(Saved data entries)
+---+
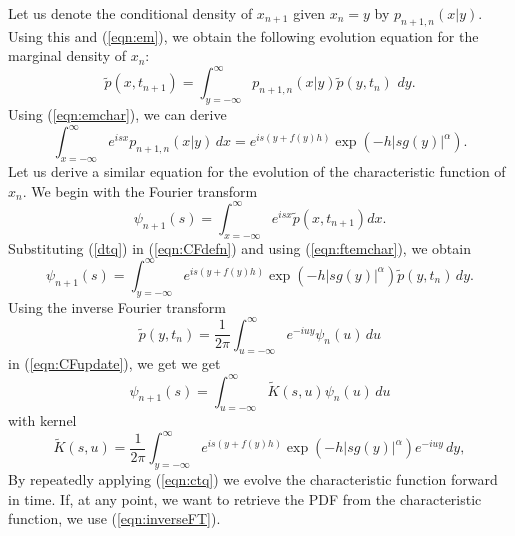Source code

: \documentclass[12pt]{l4dc2021}
\begin{document}
Let us denote the conditional density of $x_{n+1}$ given $x_n = y$ by $p_{n+1, n}(x | y)$.  Using this and (\ref{eqn:em}), we obtain the following evolution equation for the marginal density of $x_n$:
\begin{equation}
\label{dtq}
\widetilde{p}(x, t_{n+1})=\int_{y=-\infty}^{\infty} p_{n+1, n}(x | y ) \widetilde{p}(y, t_n) \, \, dy.
\end{equation}
Using (\ref{eqn:emchar}), we can derive
\begin{equation}
\label{eqn:ftemchar}
\int_{x=-\infty}^\infty e^{i s x} p_{n+1, n}(x | y) \, dx = e^{is \left(y+ f(y)h \right)}\exp (- h |s g(y)|^{\alpha} ).
\end{equation}
Let us derive a similar equation for the evolution of the characteristic function of $x_n$.  We begin with the Fourier transform
\begin{equation}
\label{eqn:CFdefn}
\psi_{n+1}(s) = \int_{x=-\infty}^{\infty}e^{isx}\widetilde{p}(x,t_{n+1})dx.
\end{equation}
Substituting (\ref{dtq}) in (\ref{eqn:CFdefn}) and using (\ref{eqn:ftemchar}), we obtain
\begin{equation}
\label{eqn:CFupdate}
\psi_{n+1}(s) = \int_{y=-\infty}^{\infty}e^{is\left(y+f(y)h\right)}\exp{\left(  -h |s g(y)|^{\alpha} \right)}\widetilde{p}(y, t_n) \, dy.
\end{equation}
Using the inverse Fourier transform
\begin{equation}
\label{eqn:inverseFT}
\widetilde{p}(y, t_n) = \frac{1}{2\pi}\int_{u=-\infty}^{\infty}e^{-iuy}\psi_{n}(u)\, du
\end{equation}
in (\ref{eqn:CFupdate}), we get
we get
\begin{equation}
\label{eqn:ctq}
\psi_{n+1}(s) =  \int_{u=-\infty}^{\infty}\widetilde{K}(s,u)\psi_{n}(u) \, du
\end{equation}
with kernel
\begin{equation}
\label{eqn:kdef}
\widetilde{K}(s,u) = \frac{1}{2\pi}\int_{y=-\infty}^{\infty}e^{is\left(y+f(y)h\right)}\exp{\left(  -h |s g(y)|^{\alpha} \right)}e^{-iuy}\, dy,
\end{equation}
By repeatedly applying (\ref{eqn:ctq}) we evolve the characteristic function forward in time.  If, at any point, we want to retrieve the PDF from the characteristic function, we use (\ref{eqn:inverseFT}).
\end{document}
+---+
▶ [TASK BRIEF]: All lines in the records with the string "inverseFT" should be copied out.

▶ [TASK OUTPUT]:
\label{eqn:inverseFT}
By repeatedly applying (\ref{eqn:ctq}) we evolve the characteristic function forward in time.  If, at any point, we want to retrieve the PDF from the characteristic function, we use (\ref{eqn:inverseFT}).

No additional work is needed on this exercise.